The limits argument sets the range of the scale, as well as the default order of the displayed labels.

ggplot(data = Orange,
       mapping = aes(x = age, y = circumference, color = Tree)) + 
  geom_point() +geom_line() + 
  scale_color_discrete(limits = as.character(1:5))

Adjusting the colors

You can exactly specify which colors to use using their color names (see ?colors) or Hexadecimal RGB values and scale_color_manual.

ggplot(data = Orange,
       mapping = aes(x = age, y = circumference, color = Tree)) + 
  geom_point() + geom_line() + 
  scale_color_manual(values = c("black","cornflowerblue", "brown1",
                                "darkgreen", "deeppink"),
                     limits = as.character(1:5))

Adjusting the colors

If you have the RColorBrewer package, you can use the color palettes it provides via the scale_color_brewer() function.
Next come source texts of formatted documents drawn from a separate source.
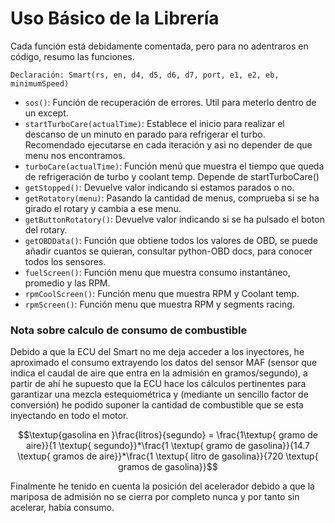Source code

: # Uso Básico de la Librería
Cada función está debidamente comentada, pero para no adentraros en código, resumo las funciones. 

`Declaración: Smart(rs, en, d4, d5, d6, d7, port, e1, e2, eb, minimumSpeed)`

- `sos()`: Función de recuperación de errores. Util para meterlo dentro de un except.
- `startTurboCare(actualTime)`: Establece el inicio para realizar el descanso de un minuto en parado para refrigerar el turbo.
                                Recomendado ejecutarse en cada iteración y asi no depender de que menu nos encontramos.
- `turboCare(actualTime)`: Función menú que muestra el tiempo que queda de refrigeración de turbo y coolant temp. Depende de startTurboCare()
- `getStopped()`: Devuelve valor indicando si estamos parados o no.
- `getRotatory(menu)`: Pasando la cantidad de menus, comprueba si se ha girado el rotary y cambia a ese menu.
- `getButtonRotatory()`: Devuelve valor indicando si se ha pulsado el boton del rotary.
- `getOBDData()`: Función que obtiene todos los valores de OBD, se puede añadir cuantos se quieran, consultar python-OBD docs, para conocer todos los sensores.
- `fuelScreen()`: Función menu que muestra consumo instantáneo, promedio y las RPM.
- `rpmCoolScreen()`: Función menu que muestra RPM y Coolant temp.
- `rpmScreen()`: Función menu que muestra RPM y segments racing.

### Nota sobre calculo de consumo de combustible
Debido a que la ECU del Smart no me deja acceder a los inyectores, he aproximado el consumo extrayendo los datos
del sensor MAF (sensor que indica el caudal de aire que entra en la admisión en gramos/segundo), a partir de ahí
he supuesto que la ECU hace los cálculos pertinentes para garantizar una mezcla estequiométrica y (mediante un sencillo factor de conversión)
he podido suponer la cantidad de combustible que se esta inyectando en todo el motor.

$$\textup{gasolina en }\frac{litros}{segundo} = \frac{1\textup{ gramo de aire}}{1 \textup{ segundo}}*\frac{1 \textup{ gramo de gasolina}}{14.7 \textup{ gramos de aire}}*\frac{1 \textup{ litro de gasolina}}{720 \textup{ gramos de gasolina}}$$

Finalmente he tenido en cuenta la posición del acelerador debido a que la mariposa
de admisión no se cierra por completo nunca y por tanto sin acelerar, había consumo.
RColorBrewer::display.brewer.all()

Adjusting the colors

Let's use the "Set1" pallete for our colors by specifying the palette argument to scale_color_brewer

ggplot(data = Orange,
       mapping = aes(x = age, y = circumference, color = Tree)) + 
  geom_point() + geom_line() + 
  scale_color_brewer(palette = "Set1", limits = as.character(1:5))

Adjusting the colors

There are many custom-made pallets to choose from, if you're willing to go looking for them. For example, one of my favorite sets of palletes are the Wes Anderson Color Palletes, which I encourage you to check out.


Setting an aesthetic

We can also set the aesthetics for our data to a constant property (i.e., not have the aesthetic change across levels of a variable).

For example, we can change what type of line is drawn by setting the linetype aesthetic to constant value outside the aes function and inside the geom_line() function.

ggplot(data = Orange,
       mapping = aes(x = age, y = circumference, color = Tree)) + 
  geom_point() + geom_line(linetype = "longdash") + 
  scale_color_brewer(palette = "Set1", limits = as.character(1:5))

Activity

The Indometh dataset has pharmacokinetics measurements (i.e., excretion/absorption of a drug) of the NSAID pain-killer indometacin.
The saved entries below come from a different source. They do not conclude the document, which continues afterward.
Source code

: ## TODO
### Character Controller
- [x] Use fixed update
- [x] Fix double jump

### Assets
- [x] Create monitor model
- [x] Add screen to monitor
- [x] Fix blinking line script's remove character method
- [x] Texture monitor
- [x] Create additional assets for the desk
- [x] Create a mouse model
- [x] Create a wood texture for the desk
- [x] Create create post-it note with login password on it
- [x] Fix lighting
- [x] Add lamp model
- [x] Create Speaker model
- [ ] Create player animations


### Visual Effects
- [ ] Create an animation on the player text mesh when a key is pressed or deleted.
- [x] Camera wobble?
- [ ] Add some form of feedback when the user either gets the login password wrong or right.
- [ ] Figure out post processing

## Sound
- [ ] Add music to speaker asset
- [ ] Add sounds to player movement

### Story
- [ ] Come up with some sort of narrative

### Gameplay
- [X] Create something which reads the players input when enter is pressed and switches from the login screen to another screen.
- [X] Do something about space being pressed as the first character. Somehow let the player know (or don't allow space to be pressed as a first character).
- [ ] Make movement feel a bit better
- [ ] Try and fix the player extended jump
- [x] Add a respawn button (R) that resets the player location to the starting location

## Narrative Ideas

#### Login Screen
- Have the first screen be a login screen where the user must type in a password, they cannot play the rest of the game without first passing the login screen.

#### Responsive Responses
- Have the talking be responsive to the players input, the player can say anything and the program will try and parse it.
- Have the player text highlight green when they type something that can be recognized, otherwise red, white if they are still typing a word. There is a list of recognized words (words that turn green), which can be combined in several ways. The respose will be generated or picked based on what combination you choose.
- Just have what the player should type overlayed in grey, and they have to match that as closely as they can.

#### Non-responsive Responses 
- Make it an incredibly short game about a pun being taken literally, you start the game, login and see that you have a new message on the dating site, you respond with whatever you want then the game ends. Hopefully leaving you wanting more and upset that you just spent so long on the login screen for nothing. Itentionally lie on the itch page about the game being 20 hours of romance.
6 subjects were administered a dose of indometacin, and their blood concentration levels were measured 11 times afterwards (see ?Indometh for more info).

Use ggplot to visualize the data collected from each subject. Be sure to

  1. Distinguish between the data from each subject
  2. Arrange the scale identifying the data from each subject in ascending order.
  3. Experiment with using points, lines, points and lines, with different sizes of each, to see which looks best.